僕は長年クリエイターとして活動して多くの絵や楽曲、ゲームを出してきた。
しかし、それは決して平坦な道のりじゃなかった。
僕が出した作品たちは多くの人に愛されることは無かったから。

そのことにいつも悩まされてきた。
人気な絵師、動画製作者、ありとあらゆるクリエイターになることができない、その隔たりにずっと疑問を抱いてはあの人たちと同じになろうと試行錯誤を繰り返してきた。

しかし、結局それが実ることは無かった。
その事実に病み、やがてこう思うようになった。

僕ってクリエイターだけどクリエイターに向いてないな。


しかし同時に矛盾だった。
多くの曲を作り、動画も作り、絵も描くしAudiostockで稼いでいる。
はたから見れば色んなジャンルを手掛けるクリエイターに見えるはず。

なのに自分自身にそう思ってしまうようになった。
発作のように、忘れた時に無意識に思い、そして勝手に病む。
そして触れないようにスルーしていた。

そんなある日の夜、寝ている時にそれらに関する答えが降ってきた。
それは、クリエイターの本質だった。


クリエイターの定義の再認識

翌日の朝、昨日の気づきを思い出すことに必死だった。
まるで天啓のように、僕の頭に降ってきたからだ。

その内容はこうだった。

クリエイターは人の心を動かす力が、最も重要な才能だ。


以前まで僕はクリエイターというのは、絵や曲を作る人という認識だった。
例えるなら、絵を描いてPixivに出せば、その人はクリエイターという単純な考えをしていた。
間違ってはいないが、○ではなかった。

それは僕が今まで出した作品に対する反応がその証明だった。
昔はR18絵を出すだけでも閲覧数1000は行くことができたが、今はもう半分の500を超えることすらもできてない。

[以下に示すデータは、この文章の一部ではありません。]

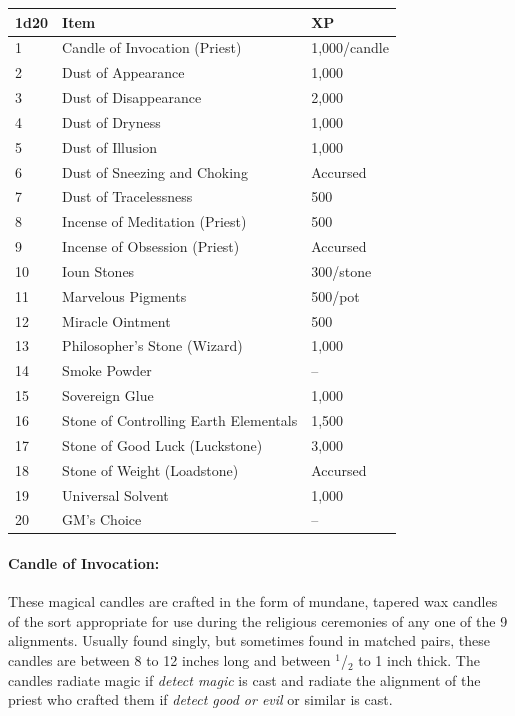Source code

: \begin{multicols}{2}
\noindent \begin{minipage}{\columnwidth}
\noindent \begin{tabular}{|p{}|p{}|p{}|}
\hline
1d20	& Item	& XP \\
\hline\hline
\rowcolor[gray]{0.9}1	& Candle of Invocation (Priest)	& 1,000/candle \\
2	& Dust of Appearance	& 1,000 \\
\rowcolor[gray]{0.9}3	& Dust of Disappearance	& 2,000 \\
4	& Dust of Dryness	& 1,000 \\
\rowcolor[gray]{0.9}5	& Dust of Illusion	& 1,000 \\
6	& Dust of Sneezing and Choking	& Accursed \\
\rowcolor[gray]{0.9}7	& Dust of Tracelessness	& 500 \\
8	& Incense of Meditation (Priest)	& 500 \\
\rowcolor[gray]{0.9}9	& Incense of Obsession (Priest)	& Accursed \\
10	& Ioun Stones	& 300/stone \\
\rowcolor[gray]{0.9}11	& Marvelous Pigments	& 500/pot \\
12	& Miracle Ointment	& 500 \\
\rowcolor[gray]{0.9}13	& Philosopher's Stone (Wizard)	& 1,000 \\
14	& Smoke Powder	& -- \\
\rowcolor[gray]{0.9}15	& Sovereign Glue	& 1,000 \\
16	& Stone of Controlling Earth Elementals	& 1,500 \\
\rowcolor[gray]{0.9}17	& Stone of Good Luck (Luckstone)	& 3,000 \\
18	& Stone of Weight (Loadstone)	& Accursed \\
\rowcolor[gray]{0.9}19	& Universal Solvent	& 1,000 \\
20	& GM's Choice	& -- \\
\hline
\end{tabular}

\end{minipage}

\paragraph{Candle of Invocation:} These magical candles are crafted in the form of mundane, tapered wax candles of the sort appropriate for use during the religious ceremonies of any one of the 9 alignments.  Usually found singly, but sometimes found in matched pairs, these candles are between 8 to 12 inches long and between $^1$/$_2$ to 1 inch thick.  The candles radiate magic if \textit{detect magic} is cast and radiate the alignment of the priest who crafted them if \textit{detect good or evil} or similar is cast.


\end{multicols}
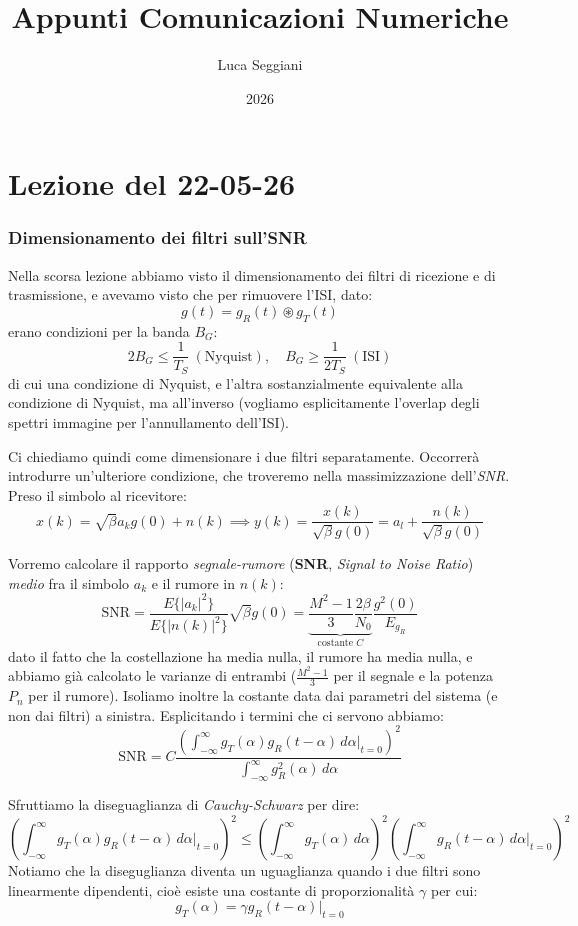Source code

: \documentclass[a4paper,11pt]{article}
\title{Appunti Comunicazioni Numeriche}
\author{Luca Seggiani}
\date{2026}
\begin{document}
\section{Lezione del 22-05-26}

\thispagestyle{empty}
\pagestyle{fancy}

\subsubsection{Dimensionamento dei filtri sull'SNR}
Nella scorsa lezione abbiamo visto il dimensionamento dei filtri di ricezione e di trasmissione, e avevamo visto che per rimuovere l'ISI, dato:
$$
g(t) = g_R(t) \circledast g_T(t)
$$
erano condizioni per la banda $B_G$:
$$
2B_G \leq \frac{1}{T_S} \ (\text{Nyquist})
, \quad
B_G \geq \frac{1}{2 T_S} \ (\text{ISI})
$$
di cui una condizione di Nyquist, e l'altra sostanzialmente equivalente alla condizione di Nyquist, ma all'inverso (vogliamo esplicitamente l'overlap degli spettri immagine per l'annullamento dell'ISI).

Ci chiediamo quindi come dimensionare i due filtri separatamente. Occorrerà introdurre un'ulteriore condizione, che troveremo nella massimizzazione dell'\textit{SNR}. Preso il simbolo al ricevitore:
$$
x(k) = \sqrt{\beta} a_k g(0) + n(k) \implies y(k) = \frac{x(k)}{\sqrt{\beta} g(0)} = a_l + \frac{n(k)}{\sqrt{\beta} g(0)}
$$

Vorremo calcolare il rapporto \textit{segnale-rumore} (\textbf{SNR}, \textit{Signal to Noise Ratio}) \textit{medio} fra il simbolo $a_k$ e il rumore in $n(k)$:
$$
\mathrm{SNR} = \frac{E \{ |a_k|^2 \}}{ E \{ |n(k)|^2 \} } \sqrt{\beta} g(0) = \underbrace{\frac{M^2 - 1}{3} \frac{2\beta}{N_0}}_\text{costante $C$} \frac{g^2(0)}{E_{g_R}}
$$
dato il fatto che la costellazione ha media nulla, il rumore ha media nulla, e abbiamo già calcolato le varianze di entrambi ($\frac{M^2 - 1}{3}$ per il segnale e la potenza $P_n$ per il rumore). Isoliamo inoltre la costante data dai parametri del sistema (e non dai filtri) a sinistra.
Esplicitando i termini che ci servono abbiamo:
$$
\mathrm{SNR} = C \frac{ \left( \int_{-\infty}^{\infty} g_T(\alpha) g_R(t - \alpha) \, d\alpha \big|_{t = 0} \right)^2 }{ \int_{-\infty}^{\infty} g_R^2 (\alpha) \, d\alpha }
$$

Sfruttiamo la diseguaglianza di \textit{Cauchy-Schwarz} per dire:
$$
\left( \int_{-\infty}^{\infty} g_T(\alpha) g_R(t - \alpha) \, d\alpha \Big|_{t = 0} \right)^2 \leq \left( \int_{-\infty}^{\infty} g_T(\alpha) \, d\alpha \right)^2 \left( \int_{-\infty}^{\infty} g_R(t - \alpha) \, d\alpha \Big|_{t = 0} \right)^2
$$
Notiamo che la diseguglianza diventa un uguaglianza quando i due filtri sono linearmente dipendenti, cioè esiste una costante di proporzionalità $\gamma$ per cui:
$$
g_T(\alpha) = \gamma g_R(t - \alpha) \Big|_{t = 0}
$$
\end{document}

どんどん僕の作品が、まるで価値が無いと言わんばかりな冷たい反応をされてるようにも見えた。
しかしそうではないことは、あの気づきが教えてくれた。
僕には欠けているものがあるということを。

***

結論から書くと、僕には人の心を動かす力や才能が無い。
どちらかと言えば、僕は物を作る技術者だと言える。

クリエイターと技術者、一見するとどちらも物を作る人だ。
しかし明確な違いがあった。

まずクリエイターは主に創作をする人のことを指す。
絵描きや作曲、動画制作、小説など主に芸術に関することを作る人だ、
Wikipediaでは、芸術をこう表している。

芸術(げいじゅつ)またはアート(希: (η) τέχνη、 téchni、羅: ars、英: art、仏: art、独: Kunst)とは、表現者あるいは表現物と、鑑賞者が相互に作用し合うことなどで、精神的・感覚的な変動を得ようとする活動を表す。文芸(言語芸術)、美術(造形芸術)、音楽(音響芸術)、演劇・映画(総合芸術)などが、芸術の諸分野である。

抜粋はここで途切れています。